Forse, se vado di fretta. Sento di dover rimediare. La pazienza. Io sorrido. Ho preso in mano un rasoio. La ruvidità della polvere. Era una bugia. Non guardarmi. Ho trovato una bambina, a casa sua. Sono guarita. Posso disegnarti?

Io vado sempre di fretta. Solo così sento di poter rimediare; non so bene a che cosa.

Mi chiamo Mirna, e con la sensazione di dover rimediare ci sono nata. È inevitabile quando si viene al mondo e si è fatti come me, ma sono contenta anche così.

Sono felice, e questo disturba tutti quelli che non lo sono. Che sono tanti, ma tanti.

Non si può non essere felici quando si scampa a una malattia, e io sono guarita e per questo, per tutta la vita, non potrò fare altro che festeggiare. So anche che, se fossi morta, non sarebbe dispiaciuto a molti. Ma io sorrido lo stesso.

Mi sono ammalata, non molto tempo fa, e mi sono caduti i capelli. Per non sentirli scivolare, a ciocche lagnose, dalla testa, una mattina ho preso in mano un rasoio e ho anticipato la vita. Da allora, anche se sono passati quattro anni, non ho mai smesso di farlo. Ed ecco il mio look di oggi, tutto stonato: per metà della testa porto i capelli rasati, come un Marine, per l’altra sono lunghi, con qualche schiribizzo.

La mia pettinatura è una cosa che mi piace: una cosa che mi aiuta a sentirmi le spalle grosse.

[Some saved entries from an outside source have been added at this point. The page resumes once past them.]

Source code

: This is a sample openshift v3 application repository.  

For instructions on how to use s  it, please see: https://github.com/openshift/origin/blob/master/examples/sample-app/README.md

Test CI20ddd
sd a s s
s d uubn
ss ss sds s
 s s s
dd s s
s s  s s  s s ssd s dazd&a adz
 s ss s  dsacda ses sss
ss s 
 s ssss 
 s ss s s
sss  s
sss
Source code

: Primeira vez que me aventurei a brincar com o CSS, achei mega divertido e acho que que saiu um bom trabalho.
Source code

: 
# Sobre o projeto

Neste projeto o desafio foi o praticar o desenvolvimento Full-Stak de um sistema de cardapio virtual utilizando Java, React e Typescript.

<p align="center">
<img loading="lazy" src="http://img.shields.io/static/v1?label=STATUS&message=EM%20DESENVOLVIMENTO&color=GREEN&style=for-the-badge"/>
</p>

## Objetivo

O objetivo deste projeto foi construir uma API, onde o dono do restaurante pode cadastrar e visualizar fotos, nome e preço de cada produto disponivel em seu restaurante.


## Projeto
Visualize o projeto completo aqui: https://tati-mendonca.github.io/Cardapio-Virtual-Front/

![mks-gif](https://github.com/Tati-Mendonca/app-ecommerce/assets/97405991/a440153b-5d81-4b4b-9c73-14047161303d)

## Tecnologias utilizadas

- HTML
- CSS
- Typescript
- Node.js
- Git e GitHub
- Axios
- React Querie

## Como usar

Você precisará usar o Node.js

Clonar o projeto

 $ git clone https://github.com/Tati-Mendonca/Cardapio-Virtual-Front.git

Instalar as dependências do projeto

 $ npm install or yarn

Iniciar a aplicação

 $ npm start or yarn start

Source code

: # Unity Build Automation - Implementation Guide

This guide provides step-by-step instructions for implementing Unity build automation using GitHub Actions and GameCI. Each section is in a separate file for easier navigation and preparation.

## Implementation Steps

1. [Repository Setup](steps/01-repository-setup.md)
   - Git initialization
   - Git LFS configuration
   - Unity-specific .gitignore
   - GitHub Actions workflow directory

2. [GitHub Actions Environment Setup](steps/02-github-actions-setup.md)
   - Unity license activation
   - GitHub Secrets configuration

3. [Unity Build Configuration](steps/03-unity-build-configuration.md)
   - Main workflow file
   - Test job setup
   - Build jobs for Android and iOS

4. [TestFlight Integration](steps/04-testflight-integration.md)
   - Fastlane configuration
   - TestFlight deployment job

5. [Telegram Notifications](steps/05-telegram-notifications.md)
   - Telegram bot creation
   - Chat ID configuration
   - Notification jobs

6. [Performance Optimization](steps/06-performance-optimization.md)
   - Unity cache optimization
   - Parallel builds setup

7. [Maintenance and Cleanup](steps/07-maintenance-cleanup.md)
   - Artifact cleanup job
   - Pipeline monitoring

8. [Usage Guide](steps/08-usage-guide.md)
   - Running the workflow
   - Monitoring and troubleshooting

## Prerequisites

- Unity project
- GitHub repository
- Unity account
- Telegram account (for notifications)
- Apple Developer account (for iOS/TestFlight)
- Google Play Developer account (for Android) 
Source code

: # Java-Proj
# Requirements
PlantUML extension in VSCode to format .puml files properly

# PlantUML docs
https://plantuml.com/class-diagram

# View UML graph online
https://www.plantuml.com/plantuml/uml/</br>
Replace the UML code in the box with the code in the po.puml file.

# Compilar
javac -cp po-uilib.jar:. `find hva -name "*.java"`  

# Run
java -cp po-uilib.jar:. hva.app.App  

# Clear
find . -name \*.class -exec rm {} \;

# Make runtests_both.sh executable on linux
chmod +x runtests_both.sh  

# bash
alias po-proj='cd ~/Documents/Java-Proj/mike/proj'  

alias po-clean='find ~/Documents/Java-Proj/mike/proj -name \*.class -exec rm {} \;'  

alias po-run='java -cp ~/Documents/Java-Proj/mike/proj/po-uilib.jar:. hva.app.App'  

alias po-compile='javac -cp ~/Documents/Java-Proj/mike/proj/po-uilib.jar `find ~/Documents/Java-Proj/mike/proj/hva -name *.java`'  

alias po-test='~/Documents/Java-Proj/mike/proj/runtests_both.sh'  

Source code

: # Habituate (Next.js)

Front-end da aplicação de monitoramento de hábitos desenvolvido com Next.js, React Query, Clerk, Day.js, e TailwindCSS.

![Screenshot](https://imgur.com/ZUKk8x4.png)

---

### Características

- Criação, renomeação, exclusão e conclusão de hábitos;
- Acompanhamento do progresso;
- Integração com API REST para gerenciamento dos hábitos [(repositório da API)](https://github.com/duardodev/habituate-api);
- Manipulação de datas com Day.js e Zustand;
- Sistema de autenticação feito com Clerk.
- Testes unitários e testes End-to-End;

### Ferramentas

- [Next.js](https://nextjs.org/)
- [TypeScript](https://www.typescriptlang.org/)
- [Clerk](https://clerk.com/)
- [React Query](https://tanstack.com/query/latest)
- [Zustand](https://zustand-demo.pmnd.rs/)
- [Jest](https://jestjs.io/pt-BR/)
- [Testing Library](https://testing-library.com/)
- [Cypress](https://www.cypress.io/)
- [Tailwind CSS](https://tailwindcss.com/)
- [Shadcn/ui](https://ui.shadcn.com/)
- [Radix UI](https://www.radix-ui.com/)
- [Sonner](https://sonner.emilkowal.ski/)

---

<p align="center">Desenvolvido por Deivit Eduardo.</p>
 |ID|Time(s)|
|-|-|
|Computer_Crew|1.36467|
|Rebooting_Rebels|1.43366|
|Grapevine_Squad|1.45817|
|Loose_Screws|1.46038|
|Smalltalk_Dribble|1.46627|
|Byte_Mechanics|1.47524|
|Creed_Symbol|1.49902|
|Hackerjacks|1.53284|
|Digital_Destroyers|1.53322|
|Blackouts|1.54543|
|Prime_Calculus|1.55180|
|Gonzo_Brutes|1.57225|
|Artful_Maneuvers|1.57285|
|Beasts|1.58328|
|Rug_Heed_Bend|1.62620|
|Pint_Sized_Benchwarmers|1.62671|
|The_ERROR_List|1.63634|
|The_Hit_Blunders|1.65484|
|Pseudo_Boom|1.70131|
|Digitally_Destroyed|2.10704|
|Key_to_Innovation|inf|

Il mercoledì vado a fare le pulizie a casa di Teresa. Succede così, a volte, quando le perone non hanno un titolo di studio.

Però ho letto tutta Agatha Christie. Tutta: anche il teatro, intendo. E un giorno leggerò anche i suoi romanzi rosa, quelli che nessuno conosce, perché li ha scritti con un nome diverso; a volte è un problema essere per come si è, se tutti credono che tu sei fatto in un determinato modo.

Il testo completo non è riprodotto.